What you will do
Find every line in the data that contains the word "scripts". Return each of those lines.

Data for this exercise
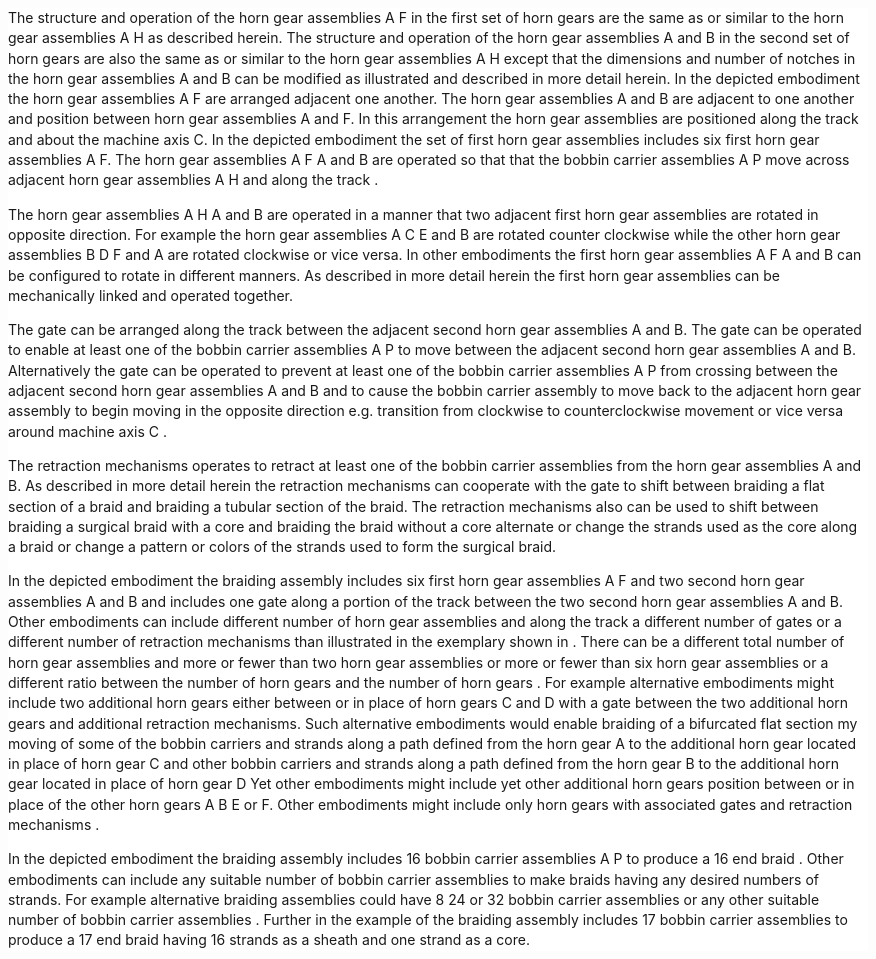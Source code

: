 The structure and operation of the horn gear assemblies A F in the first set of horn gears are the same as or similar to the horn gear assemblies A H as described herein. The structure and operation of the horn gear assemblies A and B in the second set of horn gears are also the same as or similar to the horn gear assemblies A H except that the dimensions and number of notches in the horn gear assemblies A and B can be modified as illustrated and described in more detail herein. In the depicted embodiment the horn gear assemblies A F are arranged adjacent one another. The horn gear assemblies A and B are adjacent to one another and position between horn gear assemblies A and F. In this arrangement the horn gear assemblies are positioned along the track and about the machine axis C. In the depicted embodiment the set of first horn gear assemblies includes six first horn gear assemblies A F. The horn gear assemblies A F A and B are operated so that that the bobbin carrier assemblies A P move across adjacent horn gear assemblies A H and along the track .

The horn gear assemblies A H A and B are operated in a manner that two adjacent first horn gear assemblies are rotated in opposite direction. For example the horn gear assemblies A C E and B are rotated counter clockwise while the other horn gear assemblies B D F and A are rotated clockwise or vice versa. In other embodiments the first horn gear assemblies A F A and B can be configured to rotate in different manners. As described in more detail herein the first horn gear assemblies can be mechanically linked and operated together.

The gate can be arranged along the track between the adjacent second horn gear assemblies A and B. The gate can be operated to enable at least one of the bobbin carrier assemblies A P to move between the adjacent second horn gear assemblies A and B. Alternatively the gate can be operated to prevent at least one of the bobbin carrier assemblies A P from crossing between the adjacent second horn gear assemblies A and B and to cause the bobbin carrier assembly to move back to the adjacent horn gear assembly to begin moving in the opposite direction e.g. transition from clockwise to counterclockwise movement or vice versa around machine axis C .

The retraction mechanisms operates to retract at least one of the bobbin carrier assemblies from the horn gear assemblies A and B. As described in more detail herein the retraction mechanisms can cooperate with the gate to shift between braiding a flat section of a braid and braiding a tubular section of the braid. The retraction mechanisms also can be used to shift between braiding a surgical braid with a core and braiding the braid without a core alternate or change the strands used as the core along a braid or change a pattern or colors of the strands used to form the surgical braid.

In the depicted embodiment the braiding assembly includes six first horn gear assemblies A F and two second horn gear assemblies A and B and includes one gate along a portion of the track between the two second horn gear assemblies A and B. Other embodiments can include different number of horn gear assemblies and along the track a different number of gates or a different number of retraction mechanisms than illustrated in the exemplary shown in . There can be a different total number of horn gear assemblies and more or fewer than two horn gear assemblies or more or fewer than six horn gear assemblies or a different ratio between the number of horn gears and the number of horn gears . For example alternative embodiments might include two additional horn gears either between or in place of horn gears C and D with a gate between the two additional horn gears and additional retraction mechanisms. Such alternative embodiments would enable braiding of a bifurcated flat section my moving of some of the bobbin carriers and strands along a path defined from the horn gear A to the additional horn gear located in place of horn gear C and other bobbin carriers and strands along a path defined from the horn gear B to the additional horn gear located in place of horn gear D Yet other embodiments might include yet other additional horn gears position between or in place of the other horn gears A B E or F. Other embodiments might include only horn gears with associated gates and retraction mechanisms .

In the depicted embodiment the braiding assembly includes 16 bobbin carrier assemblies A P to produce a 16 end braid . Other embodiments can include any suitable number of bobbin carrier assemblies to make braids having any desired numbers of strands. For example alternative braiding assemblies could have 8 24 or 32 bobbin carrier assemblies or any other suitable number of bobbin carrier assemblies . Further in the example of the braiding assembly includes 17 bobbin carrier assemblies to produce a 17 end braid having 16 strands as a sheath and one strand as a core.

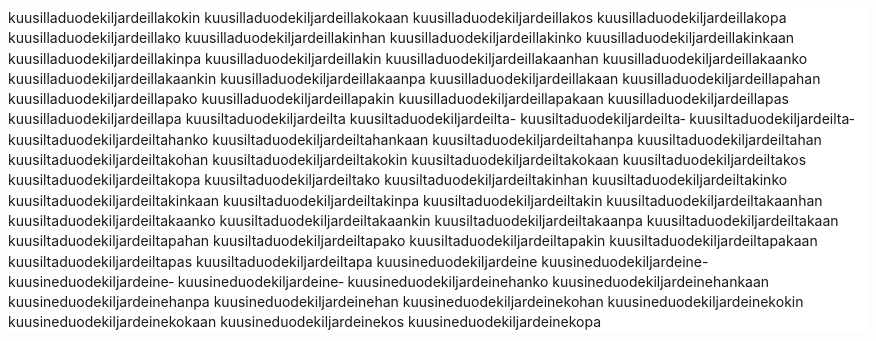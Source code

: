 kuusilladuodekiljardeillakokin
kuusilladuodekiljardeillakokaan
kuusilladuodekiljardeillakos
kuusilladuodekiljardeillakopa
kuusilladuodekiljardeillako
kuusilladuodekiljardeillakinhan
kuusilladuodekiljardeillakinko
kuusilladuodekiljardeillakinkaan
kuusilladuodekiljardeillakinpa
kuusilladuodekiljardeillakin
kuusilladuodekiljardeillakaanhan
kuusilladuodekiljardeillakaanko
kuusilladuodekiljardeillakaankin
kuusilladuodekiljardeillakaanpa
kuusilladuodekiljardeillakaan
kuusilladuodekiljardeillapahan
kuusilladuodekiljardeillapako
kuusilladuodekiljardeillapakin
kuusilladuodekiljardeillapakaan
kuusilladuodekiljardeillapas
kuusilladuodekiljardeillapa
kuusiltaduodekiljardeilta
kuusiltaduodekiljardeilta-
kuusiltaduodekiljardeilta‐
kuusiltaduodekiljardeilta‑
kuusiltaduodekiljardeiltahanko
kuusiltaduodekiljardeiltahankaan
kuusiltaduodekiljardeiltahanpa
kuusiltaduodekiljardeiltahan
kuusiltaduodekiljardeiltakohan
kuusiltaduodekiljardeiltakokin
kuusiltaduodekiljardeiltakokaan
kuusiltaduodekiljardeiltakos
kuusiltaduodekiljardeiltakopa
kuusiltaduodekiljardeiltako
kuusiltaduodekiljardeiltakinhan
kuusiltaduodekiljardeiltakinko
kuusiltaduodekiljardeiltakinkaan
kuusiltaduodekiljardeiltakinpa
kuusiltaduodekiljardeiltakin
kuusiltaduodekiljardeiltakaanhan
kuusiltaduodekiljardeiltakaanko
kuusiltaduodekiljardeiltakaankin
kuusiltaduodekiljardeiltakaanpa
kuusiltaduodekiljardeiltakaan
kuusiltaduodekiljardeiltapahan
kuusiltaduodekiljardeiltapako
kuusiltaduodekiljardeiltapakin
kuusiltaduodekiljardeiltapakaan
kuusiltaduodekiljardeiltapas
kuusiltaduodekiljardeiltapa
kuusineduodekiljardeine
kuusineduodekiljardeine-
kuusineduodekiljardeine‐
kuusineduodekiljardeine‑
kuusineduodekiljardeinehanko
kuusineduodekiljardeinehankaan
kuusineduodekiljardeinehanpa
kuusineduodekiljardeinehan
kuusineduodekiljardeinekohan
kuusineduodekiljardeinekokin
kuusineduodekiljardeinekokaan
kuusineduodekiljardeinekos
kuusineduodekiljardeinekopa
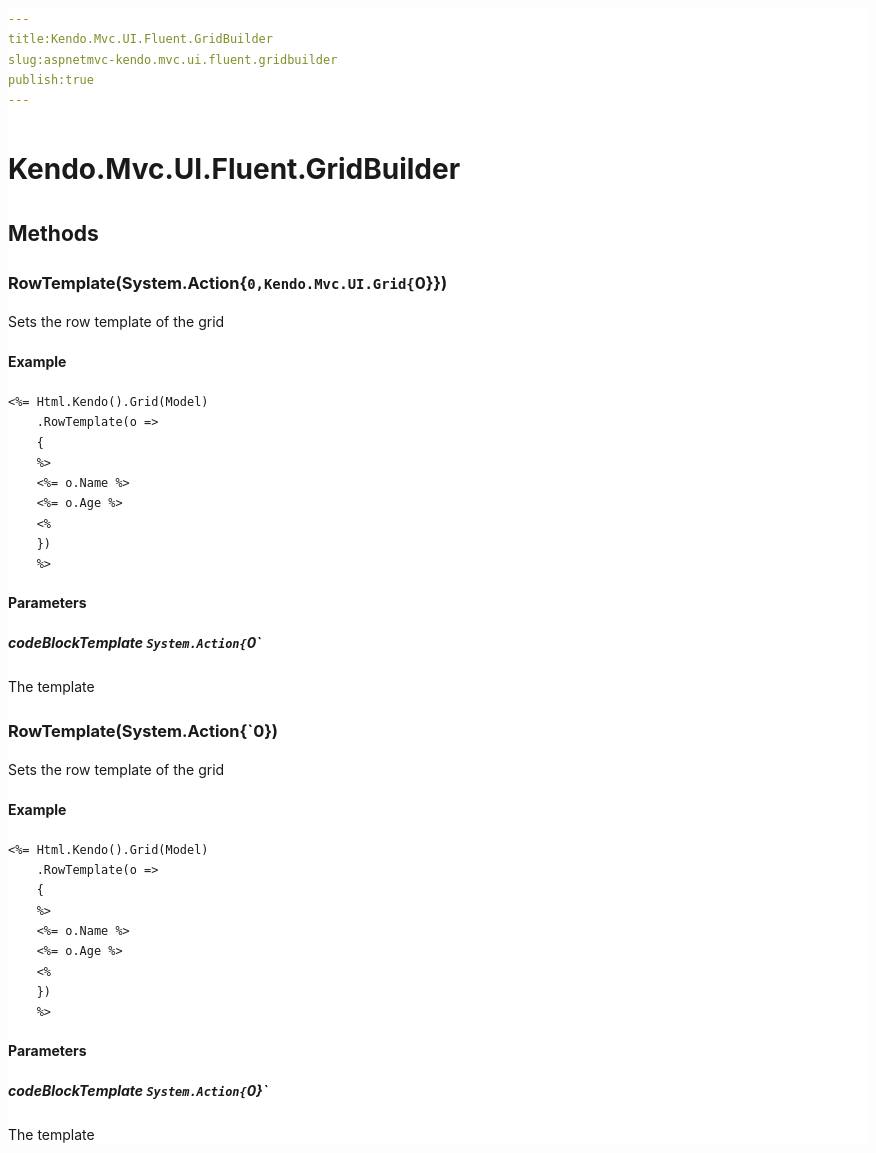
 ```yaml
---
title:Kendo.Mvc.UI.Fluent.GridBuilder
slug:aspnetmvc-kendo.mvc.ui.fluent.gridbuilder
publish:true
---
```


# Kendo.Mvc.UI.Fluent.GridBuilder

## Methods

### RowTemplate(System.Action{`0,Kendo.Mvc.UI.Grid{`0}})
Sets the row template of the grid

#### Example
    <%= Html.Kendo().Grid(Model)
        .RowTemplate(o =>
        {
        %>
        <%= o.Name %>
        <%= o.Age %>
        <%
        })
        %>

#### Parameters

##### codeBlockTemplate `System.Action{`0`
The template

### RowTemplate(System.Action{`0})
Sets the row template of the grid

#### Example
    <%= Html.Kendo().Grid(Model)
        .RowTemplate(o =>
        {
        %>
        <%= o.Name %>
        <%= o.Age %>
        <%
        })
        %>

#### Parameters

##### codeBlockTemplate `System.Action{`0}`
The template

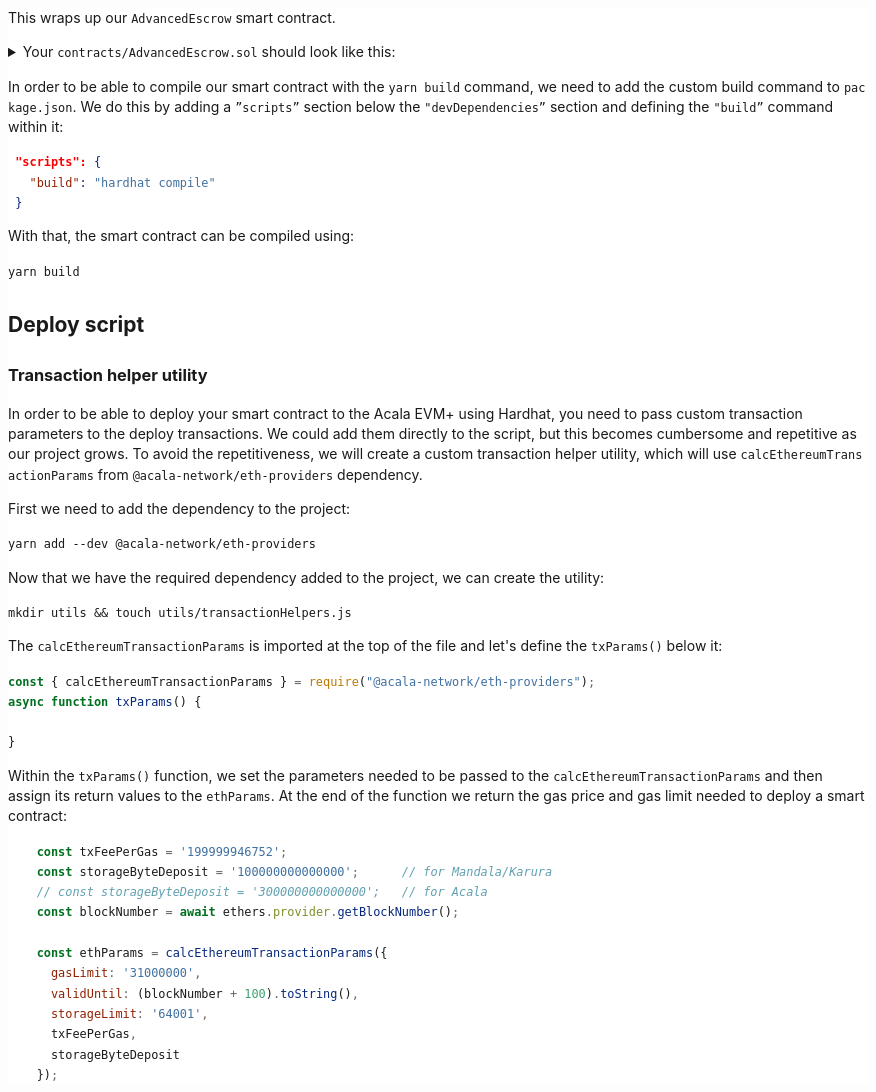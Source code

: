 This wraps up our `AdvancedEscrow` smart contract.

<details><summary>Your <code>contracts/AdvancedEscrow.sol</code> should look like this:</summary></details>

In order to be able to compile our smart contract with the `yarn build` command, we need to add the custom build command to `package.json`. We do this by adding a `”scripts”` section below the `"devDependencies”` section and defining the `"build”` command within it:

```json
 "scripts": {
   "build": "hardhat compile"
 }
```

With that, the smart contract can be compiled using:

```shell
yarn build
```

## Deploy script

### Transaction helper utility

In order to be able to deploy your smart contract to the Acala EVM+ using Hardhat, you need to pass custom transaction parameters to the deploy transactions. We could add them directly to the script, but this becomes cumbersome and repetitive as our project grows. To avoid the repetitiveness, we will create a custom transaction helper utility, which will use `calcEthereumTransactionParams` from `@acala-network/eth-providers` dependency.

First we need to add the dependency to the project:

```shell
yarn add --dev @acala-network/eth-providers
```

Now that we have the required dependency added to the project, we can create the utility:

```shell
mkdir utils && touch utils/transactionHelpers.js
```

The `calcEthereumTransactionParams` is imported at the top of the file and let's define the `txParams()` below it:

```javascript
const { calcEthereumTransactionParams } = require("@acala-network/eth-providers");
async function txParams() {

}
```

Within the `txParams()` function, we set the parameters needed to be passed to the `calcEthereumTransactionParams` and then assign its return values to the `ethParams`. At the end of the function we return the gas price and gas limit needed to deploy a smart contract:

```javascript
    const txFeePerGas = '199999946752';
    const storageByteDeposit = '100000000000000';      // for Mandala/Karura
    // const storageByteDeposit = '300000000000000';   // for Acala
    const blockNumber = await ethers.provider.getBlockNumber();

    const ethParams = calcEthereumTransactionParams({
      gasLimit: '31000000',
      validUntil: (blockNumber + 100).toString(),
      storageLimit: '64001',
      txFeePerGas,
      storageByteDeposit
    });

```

Exercise solution
In order to be able to compile our smart contract with the `yarn build` command, we need to add the custom build command to `package.json`. We do this by adding a `”scripts”` section below the `"devDependencies”` section and defining the `"build”` command within it:
 "scripts": {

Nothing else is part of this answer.